Exercise requirements -
Wherever pictures occur in the entries below, leave them out and retype the rest exactly.

....

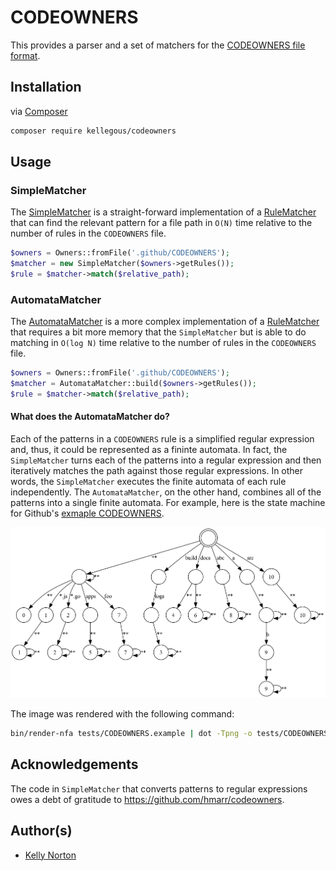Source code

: # CODEOWNERS

This provides a parser and a set of matchers for
the [CODEOWNERS file format](https://docs.github.com/en/repositories/managing-your-repositorys-settings-and-features/customizing-your-repository/about-code-owners).

## Installation

via [Composer](https://getcomposer.org/)

```bash
composer require kellegous/codeowners
```

## Usage

### SimpleMatcher

The [SimpleMatcher](src/SimpleMatcher.php) is a straight-forward implementation of a [RuleMatcher](src/RuleMatcher.php)
that can find the relevant pattern for a file path in `O(N)` time relative to the number of rules in the `CODEOWNERS`
file.

```php
$owners = Owners::fromFile('.github/CODEOWNERS');
$matcher = new SimpleMatcher($owners->getRules());
$rule = $matcher->match($relative_path);
```

### AutomataMatcher

The [AutomataMatcher](src/AutomataMatcher.php) is a more complex implementation of a [RuleMatcher](src/RuleMatcher.php)
that requires a bit more memory that the `SimpleMatcher` but is able to do matching in `O(log N)` time relative to the
number of rules in the `CODEOWNERS` file.

```php
$owners = Owners::fromFile('.github/CODEOWNERS');
$matcher = AutomataMatcher::build($owners->getRules());
$rule = $matcher->match($relative_path);
```

#### What does the AutomataMatcher do?

Each of the patterns in a `CODEOWNERS` rule is a simplified regular expression and, thus, it could be represented as a
fininte automata. In fact, the `SimpleMatcher` turns each of the patterns into a regular expression and then iteratively
matches the path against those regular expressions. In other words, the `SimpleMatcher` executes the finite automata
of each rule independently. The `AutomataMatcher`, on the other hand, combines all of the patterns into a single finite
automata. For example, here is the state machine for Github's [exmaple CODEOWNERS](tests/CODEOWNERS.example).

![Automata for CODEOWNERS.example](tests/CODEOWNERS.example.png)

The image was rendered with the following command:

```bash
bin/render-nfa tests/CODEOWNERS.example | dot -Tpng -o tests/CODEOWNERS.example.png
```

## Acknowledgements

The code in `SimpleMatcher` that converts patterns to regular expressions owes a debt of gratitude
to https://github.com/hmarr/codeowners.

## Author(s)

- [Kelly Norton](https://github.com/kellegous)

....

Task output -
Source code

: # CODEOWNERS

This provides a parser and a set of matchers for
the [CODEOWNERS file format](https://docs.github.com/en/repositories/managing-your-repositorys-settings-and-features/customizing-your-repository/about-code-owners).

## Installation

via [Composer](https://getcomposer.org/)

```bash
composer require kellegous/codeowners
```

## Usage

### SimpleMatcher

The [SimpleMatcher](src/SimpleMatcher.php) is a straight-forward implementation of a [RuleMatcher](src/RuleMatcher.php)
that can find the relevant pattern for a file path in `O(N)` time relative to the number of rules in the `CODEOWNERS`
file.

```php
$owners = Owners::fromFile('.github/CODEOWNERS');
$matcher = new SimpleMatcher($owners->getRules());
$rule = $matcher->match($relative_path);
```

### AutomataMatcher

The [AutomataMatcher](src/AutomataMatcher.php) is a more complex implementation of a [RuleMatcher](src/RuleMatcher.php)
that requires a bit more memory that the `SimpleMatcher` but is able to do matching in `O(log N)` time relative to the
number of rules in the `CODEOWNERS` file.

```php
$owners = Owners::fromFile('.github/CODEOWNERS');
$matcher = AutomataMatcher::build($owners->getRules());
$rule = $matcher->match($relative_path);
```

#### What does the AutomataMatcher do?

Each of the patterns in a `CODEOWNERS` rule is a simplified regular expression and, thus, it could be represented as a
fininte automata. In fact, the `SimpleMatcher` turns each of the patterns into a regular expression and then iteratively
matches the path against those regular expressions. In other words, the `SimpleMatcher` executes the finite automata
of each rule independently. The `AutomataMatcher`, on the other hand, combines all of the patterns into a single finite
automata. For example, here is the state machine for Github's [exmaple CODEOWNERS](tests/CODEOWNERS.example).

![Automata for CODEOWNERS.example](tests/CODEOWNERS.example.png)

The image was rendered with the following command:

```bash
bin/render-nfa tests/CODEOWNERS.example | dot -Tpng -o tests/CODEOWNERS.example.png
```

## Acknowledgements

The code in `SimpleMatcher` that converts patterns to regular expressions owes a debt of gratitude
to https://github.com/hmarr/codeowners.

## Author(s)

- [Kelly Norton](https://github.com/kellegous)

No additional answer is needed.